Material provided ▸

-- Opening Marker --

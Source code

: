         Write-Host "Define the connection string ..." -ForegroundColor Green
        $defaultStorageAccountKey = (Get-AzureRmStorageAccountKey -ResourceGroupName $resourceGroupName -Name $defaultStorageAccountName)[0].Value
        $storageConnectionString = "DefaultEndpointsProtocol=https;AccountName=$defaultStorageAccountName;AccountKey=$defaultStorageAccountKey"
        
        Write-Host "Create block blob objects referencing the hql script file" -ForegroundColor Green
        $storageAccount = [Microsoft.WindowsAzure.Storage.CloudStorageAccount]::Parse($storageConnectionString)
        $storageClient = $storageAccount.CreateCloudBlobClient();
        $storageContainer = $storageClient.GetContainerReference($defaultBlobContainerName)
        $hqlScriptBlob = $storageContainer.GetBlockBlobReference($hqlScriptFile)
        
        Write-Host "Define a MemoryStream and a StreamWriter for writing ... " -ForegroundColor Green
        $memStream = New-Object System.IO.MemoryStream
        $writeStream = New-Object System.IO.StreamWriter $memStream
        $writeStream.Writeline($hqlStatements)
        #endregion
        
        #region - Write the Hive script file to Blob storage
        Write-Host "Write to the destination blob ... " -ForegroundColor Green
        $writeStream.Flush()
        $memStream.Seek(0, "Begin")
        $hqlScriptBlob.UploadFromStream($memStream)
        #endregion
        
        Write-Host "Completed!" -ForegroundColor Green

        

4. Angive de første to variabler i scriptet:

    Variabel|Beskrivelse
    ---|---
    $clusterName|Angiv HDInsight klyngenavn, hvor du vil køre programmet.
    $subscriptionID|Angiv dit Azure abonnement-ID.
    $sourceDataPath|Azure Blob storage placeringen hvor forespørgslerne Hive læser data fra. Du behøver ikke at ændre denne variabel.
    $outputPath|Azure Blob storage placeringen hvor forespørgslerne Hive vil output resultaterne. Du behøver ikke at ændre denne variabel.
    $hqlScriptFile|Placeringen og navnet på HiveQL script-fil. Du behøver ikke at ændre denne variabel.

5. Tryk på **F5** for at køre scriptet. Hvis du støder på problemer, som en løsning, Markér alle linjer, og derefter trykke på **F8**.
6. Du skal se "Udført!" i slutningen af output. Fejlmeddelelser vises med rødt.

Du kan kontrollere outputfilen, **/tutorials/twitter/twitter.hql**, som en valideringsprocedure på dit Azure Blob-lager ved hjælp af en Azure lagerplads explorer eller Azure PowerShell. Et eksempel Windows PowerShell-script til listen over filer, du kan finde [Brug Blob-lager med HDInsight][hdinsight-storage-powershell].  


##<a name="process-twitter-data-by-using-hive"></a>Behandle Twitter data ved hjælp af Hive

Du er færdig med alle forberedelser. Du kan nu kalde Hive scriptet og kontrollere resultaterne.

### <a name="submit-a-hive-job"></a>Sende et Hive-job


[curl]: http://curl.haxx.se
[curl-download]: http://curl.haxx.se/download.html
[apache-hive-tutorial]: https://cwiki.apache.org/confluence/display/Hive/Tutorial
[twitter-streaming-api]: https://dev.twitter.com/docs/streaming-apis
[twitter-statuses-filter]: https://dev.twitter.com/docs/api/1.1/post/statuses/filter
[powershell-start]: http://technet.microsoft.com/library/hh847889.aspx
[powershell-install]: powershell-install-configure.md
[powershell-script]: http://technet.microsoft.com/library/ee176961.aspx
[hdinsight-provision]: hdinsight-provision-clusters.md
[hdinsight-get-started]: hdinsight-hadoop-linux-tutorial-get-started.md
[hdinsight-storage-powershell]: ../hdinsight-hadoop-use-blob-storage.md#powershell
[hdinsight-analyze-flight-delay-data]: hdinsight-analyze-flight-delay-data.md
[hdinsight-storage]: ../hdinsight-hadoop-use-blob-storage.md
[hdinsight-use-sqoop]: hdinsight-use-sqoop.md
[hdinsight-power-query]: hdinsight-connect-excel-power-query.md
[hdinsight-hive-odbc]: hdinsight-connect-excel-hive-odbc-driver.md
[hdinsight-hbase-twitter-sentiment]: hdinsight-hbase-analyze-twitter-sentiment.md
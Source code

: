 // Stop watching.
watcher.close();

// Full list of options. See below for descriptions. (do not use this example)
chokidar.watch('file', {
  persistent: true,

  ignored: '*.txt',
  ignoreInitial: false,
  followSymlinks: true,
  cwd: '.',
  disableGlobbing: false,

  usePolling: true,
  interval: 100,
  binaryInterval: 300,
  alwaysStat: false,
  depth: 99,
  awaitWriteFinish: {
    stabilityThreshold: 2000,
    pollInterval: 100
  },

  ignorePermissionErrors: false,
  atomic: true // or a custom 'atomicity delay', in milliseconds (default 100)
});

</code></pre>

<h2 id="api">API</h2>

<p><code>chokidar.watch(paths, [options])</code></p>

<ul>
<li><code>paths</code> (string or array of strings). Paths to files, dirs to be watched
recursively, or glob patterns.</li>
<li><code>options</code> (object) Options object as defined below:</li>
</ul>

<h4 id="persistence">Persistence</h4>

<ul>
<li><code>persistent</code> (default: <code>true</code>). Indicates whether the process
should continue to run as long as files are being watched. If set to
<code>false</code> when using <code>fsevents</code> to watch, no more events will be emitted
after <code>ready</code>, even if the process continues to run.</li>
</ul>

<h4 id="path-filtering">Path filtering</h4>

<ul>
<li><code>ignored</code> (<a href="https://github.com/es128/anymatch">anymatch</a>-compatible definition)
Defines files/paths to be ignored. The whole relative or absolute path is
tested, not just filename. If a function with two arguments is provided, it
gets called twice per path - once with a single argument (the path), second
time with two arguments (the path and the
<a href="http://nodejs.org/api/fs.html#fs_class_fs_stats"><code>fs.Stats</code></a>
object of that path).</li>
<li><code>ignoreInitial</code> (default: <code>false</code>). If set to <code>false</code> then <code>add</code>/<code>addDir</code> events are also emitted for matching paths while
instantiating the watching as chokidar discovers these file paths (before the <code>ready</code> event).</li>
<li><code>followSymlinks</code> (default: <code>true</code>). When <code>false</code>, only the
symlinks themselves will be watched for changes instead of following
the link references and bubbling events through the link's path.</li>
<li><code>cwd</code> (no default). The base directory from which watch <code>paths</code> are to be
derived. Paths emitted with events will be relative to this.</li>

-- Closing Marker --

Your goal ▸
Reproduce every line of the listing above in which the string "technet" appears.

Problem solution ▸
[powershell-start]: http://technet.microsoft.com/library/hh847889.aspx
[powershell-script]: http://technet.microsoft.com/library/ee176961.aspx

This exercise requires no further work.